Dudaba de que el FBI se lo comunicara a la CIA, pero no quería verme estrujado entre ambas organizaciones. Ya me resultaba bastante extraño hablar con ellos por separado.

—¿Alguna pista en cuanto a su identidad?

—No sabría decirte. ¿Has oído alguna vez la palabra Ulfmerbold?

—Mmmm. ¿De dónde la has sacado?

—El hacker la ha utilizado como contraseña al infiltrarse esta mañana en un ordenador; en Fort Stewart, Georgia.

—No para un instante, ¿eh? —comentó Teejay con cierto temblor en la voz que traicionaba su aparente desinterés.

—Así es.
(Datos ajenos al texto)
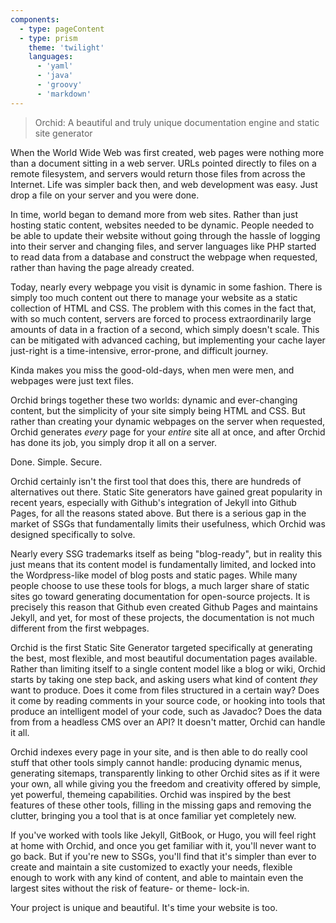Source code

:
 ```yaml
---
components:
  - type: pageContent
  - type: prism
    theme: 'twilight'
    languages:
      - 'yaml'
      - 'java'
      - 'groovy'
      - 'markdown'
---
```


> Orchid: A beautiful and truly unique documentation engine and static site generator

When the World Wide Web was first created, web pages were nothing more than a document sitting in a web server. URLs 
pointed directly to files on a remote filesystem, and servers would return those files from across the Internet. Life
was simpler back then, and web development was easy. Just drop a file on your server and you were done.

In time, world began to demand more from web sites. Rather than just hosting static content, websites needed to be 
dynamic. People needed to be able to update their website without going through the hassle of logging into their server
and changing files, and server languages like PHP started to read data from a database and construct the webpage when 
requested, rather than having the page already created.

Today, nearly every webpage you visit is dynamic in some fashion. There is simply too much content out there to manage
your website as a static collection of HTML and CSS. The problem with this comes in the fact that, with so much content, 
servers are forced to process extraordinarily large amounts of data in a fraction of a second, which simply doesn't 
scale. This can be mitigated with advanced caching, but implementing your cache layer just-right is a time-intensive, 
error-prone, and difficult journey.

Kinda makes you miss the good-old-days, when men were men, and webpages were just text files.

Orchid brings together these two worlds: dynamic and ever-changing content, but the simplicity of your site simply being
HTML and CSS. But rather than creating your dynamic webpages on the server when requested, Orchid generates _every_ 
page for your _entire_ site all at once, and after Orchid has done its job, you simply drop it all on a server. 

Done. Simple. Secure.

Orchid certainly isn't the first tool that does this, there are hundreds of alternatives out there. Static Site 
generators have gained great popularity in recent years, especially with Github's integration of Jekyll into Github
Pages, for all the reasons stated above. But there is a serious gap in the market of SSGs that fundamentally limits
their usefulness, which Orchid was designed specifically to solve.

Nearly every SSG trademarks itself as being "blog-ready", but in reality this just means that its content model is 
fundamentally limited, and locked into the Wordpress-like model of blog posts and static pages. While many people
choose to use these tools for blogs, a much larger share of static sites go toward generating documentation for 
open-source projects. It is precisely this reason that Github even created Github Pages and maintains Jekyll, and yet, 
for most of these projects, the documentation is not much different from the first webpages. 

Orchid is the first Static Site Generator targeted specifically at generating the best, most flexible, and most 
beautiful documentation pages available. Rather than limiting itself to a single content model like a blog or wiki, 
Orchid starts by taking one step back, and asking users what kind of content _they_ want to produce. Does it come from
files structured in a certain way? Does it come by reading comments in your source code, or hooking into tools that 
produce an intelligent model of your code, such as Javadoc? Does the data from from a headless CMS over an API? It 
doesn't matter, Orchid can handle it all. 

Orchid indexes every page in your site, and is then able to do really cool stuff that other tools simply cannot handle: 
producing dynamic menus, generating sitemaps, transparently linking to other Orchid sites as if it were your own, all
while giving you the freedom and creativity offered by simple, yet powerful, themeing capabilities. Orchid was inspired
by the best features of these other tools, filling in the missing gaps and removing the clutter, bringing you a tool 
that is at once familiar yet completely new. 

If you've worked with tools like Jekyll, GitBook, or Hugo, you will feel right at home with Orchid, and once you get 
familiar with it, you'll never want to go back. But if you're new to SSGs, you'll find that it's simpler than ever to 
create and maintain a site customized to exactly your needs, flexible enough to work with any kind of content, and 
able to maintain even the largest sites without the risk of feature- or theme- lock-in.

Your project is unique and beautiful. It's time your website is too.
También se ha introducido en otro par de lugares.

—¿Dónde?

—Nada especial —respondí—. Sólo un par de bases militares en Alemania y un lugar llamado Fort Buckner.

— ¡Hijo de puta!

—¿Los conoces?

—Por supuesto. Antes trabajaba en Fort Buckner, cuando estaba en el ejército. Mi esposa y yo vivíamos en la base.

¿Un agente de la CIA con esposa? Nunca se me había ocurrido. En las novelas de espías no se menciona jamás a las esposas o a los hijos.

El hacker había elegido una extraña contraseña: Ulfmerbold. Nada en mi diccionario. Tampoco aparecía en el Cassell's alemán/inglés. Ni rastro en el escrupuloso atlas. Sin embargo había oído aquella palabra en algún lugar.